The Billionaire Air scandal is growing: another of Trump’s Cabinet members has been misusing private jets to travel the country. A new report reveals that Interior Secretary Ryan Zinke flew to Alaska in a military plane recently to attend a fundraiser and eat in a steakhouse.
Aren’t you glad you paid for his trip?
Zinke actually used the plane all week long. He flew from Washington, D.C. to Norway, then to Greenland and on to Alaska for the fundraiser.
The Department of the Interior paid for the flight, which included three of Zinke’s staff members and his wife, Lola. However, Interior says that Lola reimbursed the department for the cost of her seat.
But this time, the money isn’t the issue. If Zinke was in Alaska to participate in the fundraiser, and it certainly looks like that’s what is happening here, he is in violation of the Hatch Act.
The act is very clear, and it bans most executive officials from engaging in politics such as this while serving in office. In other words, it’s against the law for Zinke to attend a Republican fundraiser.
This is not the first time Zinke has been involved in politics since assuming his Cabinet position. In March, a lawsuit accused him of posing for photos in return for donations to the Republican Party.
At that time, former Director of the Office of Government Ethics Walter Shaub called for a federal investigation of Zinke’s activities.

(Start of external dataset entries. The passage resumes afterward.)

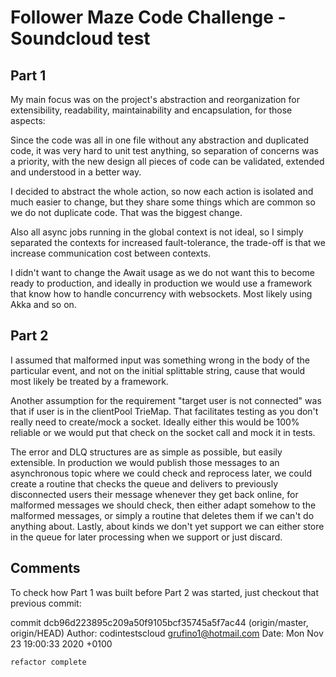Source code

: # Follower Maze Code Challenge - Soundcloud test

## Part 1

My main focus was on the project's abstraction and reorganization for extensibility, readability, maintainability and encapsulation, for those aspects:

Since the code was all in one file without any abstraction and duplicated code, it was very hard to unit test anything, so separation of concerns was a priority, with the new design all pieces of code can be validated, extended and understood in a better way.

I decided to abstract the whole action, so now each action is isolated and much easier to change, but they share some things which are common so we do not duplicate code. That was the biggest change.

Also all async jobs running in the global context is not ideal, so I simply separated the contexts for increased fault-tolerance, the trade-off is that we increase communication cost between contexts.

I didn't want to change the Await usage as we do not want this to become ready to production, and ideally in production we would use a framework that know how to handle concurrency with websockets. Most likely using Akka and so on.

## Part 2

I assumed that malformed input was something wrong in the body of the particular event, and not on the initial splittable string, cause that would most likely be treated by a framework.

Another assumption for the requirement "target user is not connected" was that if user is in the clientPool TrieMap. That facilitates testing as you don't really need to create/mock a socket. Ideally either this would be 100% reliable or we would put that check on the socket call and mock it in tests.   

The error and DLQ structures are as simple as possible, but easily extensible. In production we would publish those messages to an asynchronous topic where we could check and reprocess later, we could create a routine that checks the queue and delivers to previously disconnected users their message whenever they get back online, for malformed messages we should check, then either adapt somehow to the malformed messages, or simply a routine that deletes them if we can't do anything about. Lastly, about kinds we don't yet support we can either store in the queue for later processing when we support or just discard.


## Comments

To check how Part 1 was built before Part 2 was started, just checkout that previous commit:
 
commit dcb96d223895c209a50f9105bcf35745a5f7ac44 (origin/master, origin/HEAD)
Author: codintestscloud <grufino1@hotmail.com>
Date:   Mon Nov 23 19:00:33 2020 +0100

    refactor complete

The same month, Zinke went to a Montana ski resort to attend a fundraiser for Sen. Steve Daines (R-MT).
American Oversight has filed a new lawsuit against Zinke for his private plane usage. The Office of the Inspector General is reviewing the lawsuit even now.
Health and Human Services Secretary Tom Price has already resigned due to the unfolding Billionaire Air scandal.
Energy Secretary Rick Perry has also been implicated in the scandal and his use of private jets has also been called into question.
Prior to being appointed as the Secretary of the Interior, Zinke was a member of the Montana Senate and later served in the U.S. House of Representatives.
Zinke is also a former Navy SEAL, and should know better than to misuse taxpayer funds to jet around the country attending Republican fundraisers when his very position prevents him from doing such.
The Hatch Act specifically prevents executive branch employees from engaging in politics. This prevents conflict of interest and government corruption.
It also prevents the misuse of taxpayer funds, such as using military or private jets to attend fancy dinners in Alaska in order to raise funds for a politician.
Only the president and vice president are exempt from the Hatch Act. The Secretary of the Interior, however, is not. In fact, the entire Cabinet is subject to the Hatch Act.
That includes Ryan Zinke and Rick Perry—and Tom Price as well.